Content starts
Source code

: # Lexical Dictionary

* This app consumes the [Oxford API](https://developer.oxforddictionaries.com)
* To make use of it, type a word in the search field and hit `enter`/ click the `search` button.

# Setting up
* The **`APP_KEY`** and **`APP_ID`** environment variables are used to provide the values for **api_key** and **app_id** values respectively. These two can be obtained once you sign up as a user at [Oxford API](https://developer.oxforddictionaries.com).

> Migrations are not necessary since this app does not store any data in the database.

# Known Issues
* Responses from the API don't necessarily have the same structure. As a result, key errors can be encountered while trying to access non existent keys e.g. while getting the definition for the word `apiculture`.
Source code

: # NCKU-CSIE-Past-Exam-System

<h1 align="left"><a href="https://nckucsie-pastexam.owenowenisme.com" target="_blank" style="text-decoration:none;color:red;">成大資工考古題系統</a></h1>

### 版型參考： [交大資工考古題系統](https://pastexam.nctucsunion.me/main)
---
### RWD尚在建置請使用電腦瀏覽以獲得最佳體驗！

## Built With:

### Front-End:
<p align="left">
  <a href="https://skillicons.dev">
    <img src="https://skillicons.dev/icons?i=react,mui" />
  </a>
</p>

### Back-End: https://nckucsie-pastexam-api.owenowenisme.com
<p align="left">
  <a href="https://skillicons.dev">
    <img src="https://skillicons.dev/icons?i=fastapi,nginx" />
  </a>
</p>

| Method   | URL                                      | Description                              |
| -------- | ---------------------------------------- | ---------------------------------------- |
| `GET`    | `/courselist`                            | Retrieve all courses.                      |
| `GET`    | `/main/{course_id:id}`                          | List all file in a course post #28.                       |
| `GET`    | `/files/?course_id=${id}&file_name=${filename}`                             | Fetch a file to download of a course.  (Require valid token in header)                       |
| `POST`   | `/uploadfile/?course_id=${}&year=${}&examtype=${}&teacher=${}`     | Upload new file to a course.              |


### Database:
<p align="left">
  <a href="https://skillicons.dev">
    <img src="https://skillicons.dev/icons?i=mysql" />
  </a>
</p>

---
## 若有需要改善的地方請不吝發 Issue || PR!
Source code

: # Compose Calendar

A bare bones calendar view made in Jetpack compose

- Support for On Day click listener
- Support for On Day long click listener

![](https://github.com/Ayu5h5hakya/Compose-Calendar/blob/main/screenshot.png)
Content ends
**INSTRUCTIONS TO FOLLOW**
Pull every line with the string "nckucsie" from the data above.

**WRITTEN ANSWER**
<h1 align="left"><a href="https://nckucsie-pastexam.owenowenisme.com" target="_blank" style="text-decoration:none;color:red;">成大資工考古題系統</a></h1>
### Back-End: https://nckucsie-pastexam-api.owenowenisme.com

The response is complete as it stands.